--- AVAILABLE DATA Enclosed Below ---
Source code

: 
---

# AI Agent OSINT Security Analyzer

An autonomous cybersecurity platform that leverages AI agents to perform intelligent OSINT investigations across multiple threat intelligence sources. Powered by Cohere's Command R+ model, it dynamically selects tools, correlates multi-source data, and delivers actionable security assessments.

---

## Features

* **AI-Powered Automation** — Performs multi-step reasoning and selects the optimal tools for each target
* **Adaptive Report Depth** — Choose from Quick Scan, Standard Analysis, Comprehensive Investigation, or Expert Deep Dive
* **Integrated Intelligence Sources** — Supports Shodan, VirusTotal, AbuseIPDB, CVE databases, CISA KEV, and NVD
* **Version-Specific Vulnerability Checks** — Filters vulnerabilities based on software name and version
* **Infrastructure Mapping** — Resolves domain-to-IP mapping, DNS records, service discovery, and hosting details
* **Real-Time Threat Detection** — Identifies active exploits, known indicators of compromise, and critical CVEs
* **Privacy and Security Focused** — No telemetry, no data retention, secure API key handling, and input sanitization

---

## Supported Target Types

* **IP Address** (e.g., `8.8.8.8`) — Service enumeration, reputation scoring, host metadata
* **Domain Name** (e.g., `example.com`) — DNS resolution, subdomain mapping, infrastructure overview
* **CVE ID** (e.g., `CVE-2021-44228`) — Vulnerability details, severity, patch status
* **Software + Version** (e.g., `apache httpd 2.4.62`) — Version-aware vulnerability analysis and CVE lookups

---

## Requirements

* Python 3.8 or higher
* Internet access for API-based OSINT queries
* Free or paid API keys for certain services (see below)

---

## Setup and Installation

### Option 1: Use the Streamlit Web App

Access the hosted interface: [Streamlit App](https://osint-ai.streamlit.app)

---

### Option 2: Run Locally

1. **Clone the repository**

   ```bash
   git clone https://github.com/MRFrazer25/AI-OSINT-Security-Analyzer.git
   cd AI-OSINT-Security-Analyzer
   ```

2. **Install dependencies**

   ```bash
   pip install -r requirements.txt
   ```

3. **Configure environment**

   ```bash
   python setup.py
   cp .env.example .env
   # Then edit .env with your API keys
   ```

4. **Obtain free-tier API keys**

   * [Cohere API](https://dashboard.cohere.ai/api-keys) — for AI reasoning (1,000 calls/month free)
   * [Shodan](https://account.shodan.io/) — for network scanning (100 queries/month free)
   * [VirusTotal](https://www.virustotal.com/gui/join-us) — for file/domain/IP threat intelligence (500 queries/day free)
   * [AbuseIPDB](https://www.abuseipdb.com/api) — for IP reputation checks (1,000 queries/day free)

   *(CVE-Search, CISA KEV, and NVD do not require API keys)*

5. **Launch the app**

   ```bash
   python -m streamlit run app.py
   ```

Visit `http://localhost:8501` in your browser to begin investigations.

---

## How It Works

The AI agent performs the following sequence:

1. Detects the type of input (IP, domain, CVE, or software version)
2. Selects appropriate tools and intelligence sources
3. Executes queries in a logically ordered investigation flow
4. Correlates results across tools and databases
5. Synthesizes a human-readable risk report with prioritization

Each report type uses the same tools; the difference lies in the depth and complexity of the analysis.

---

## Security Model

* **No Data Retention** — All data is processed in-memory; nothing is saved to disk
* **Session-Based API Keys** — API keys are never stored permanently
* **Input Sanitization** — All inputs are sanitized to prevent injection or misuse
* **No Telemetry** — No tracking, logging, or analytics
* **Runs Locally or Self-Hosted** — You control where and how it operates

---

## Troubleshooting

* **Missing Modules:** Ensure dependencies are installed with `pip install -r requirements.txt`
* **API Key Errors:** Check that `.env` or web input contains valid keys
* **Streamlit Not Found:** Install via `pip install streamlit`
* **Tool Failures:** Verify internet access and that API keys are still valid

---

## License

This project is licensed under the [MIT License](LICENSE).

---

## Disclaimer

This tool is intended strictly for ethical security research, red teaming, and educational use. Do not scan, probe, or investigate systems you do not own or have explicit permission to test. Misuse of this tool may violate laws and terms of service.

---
--- End of Enclosed AVAILABLE DATA ---
# [TASK]
Transcribe exactly, and only, the lines from the opening line of the records through the line containing "4. **Obtain free-tier API keys**".

# [EXERCISE RESPONSE]
Source code

: 
---

# AI Agent OSINT Security Analyzer

An autonomous cybersecurity platform that leverages AI agents to perform intelligent OSINT investigations across multiple threat intelligence sources. Powered by Cohere's Command R+ model, it dynamically selects tools, correlates multi-source data, and delivers actionable security assessments.

---

## Features

* **AI-Powered Automation** — Performs multi-step reasoning and selects the optimal tools for each target
* **Adaptive Report Depth** — Choose from Quick Scan, Standard Analysis, Comprehensive Investigation, or Expert Deep Dive
* **Integrated Intelligence Sources** — Supports Shodan, VirusTotal, AbuseIPDB, CVE databases, CISA KEV, and NVD
* **Version-Specific Vulnerability Checks** — Filters vulnerabilities based on software name and version
* **Infrastructure Mapping** — Resolves domain-to-IP mapping, DNS records, service discovery, and hosting details
* **Real-Time Threat Detection** — Identifies active exploits, known indicators of compromise, and critical CVEs
* **Privacy and Security Focused** — No telemetry, no data retention, secure API key handling, and input sanitization

---

## Supported Target Types

* **IP Address** (e.g., `8.8.8.8`) — Service enumeration, reputation scoring, host metadata
* **Domain Name** (e.g., `example.com`) — DNS resolution, subdomain mapping, infrastructure overview
* **CVE ID** (e.g., `CVE-2021-44228`) — Vulnerability details, severity, patch status
* **Software + Version** (e.g., `apache httpd 2.4.62`) — Version-aware vulnerability analysis and CVE lookups

---

## Requirements

* Python 3.8 or higher
* Internet access for API-based OSINT queries
* Free or paid API keys for certain services (see below)

---

## Setup and Installation

### Option 1: Use the Streamlit Web App

Access the hosted interface: [Streamlit App](https://osint-ai.streamlit.app)

---

### Option 2: Run Locally

1. **Clone the repository**

   ```bash
   git clone https://github.com/MRFrazer25/AI-OSINT-Security-Analyzer.git
   cd AI-OSINT-Security-Analyzer
   ```

2. **Install dependencies**

   ```bash
   pip install -r requirements.txt
   ```

3. **Configure environment**

   ```bash
   python setup.py
   cp .env.example .env
   # Then edit .env with your API keys
   ```

4. **Obtain free-tier API keys**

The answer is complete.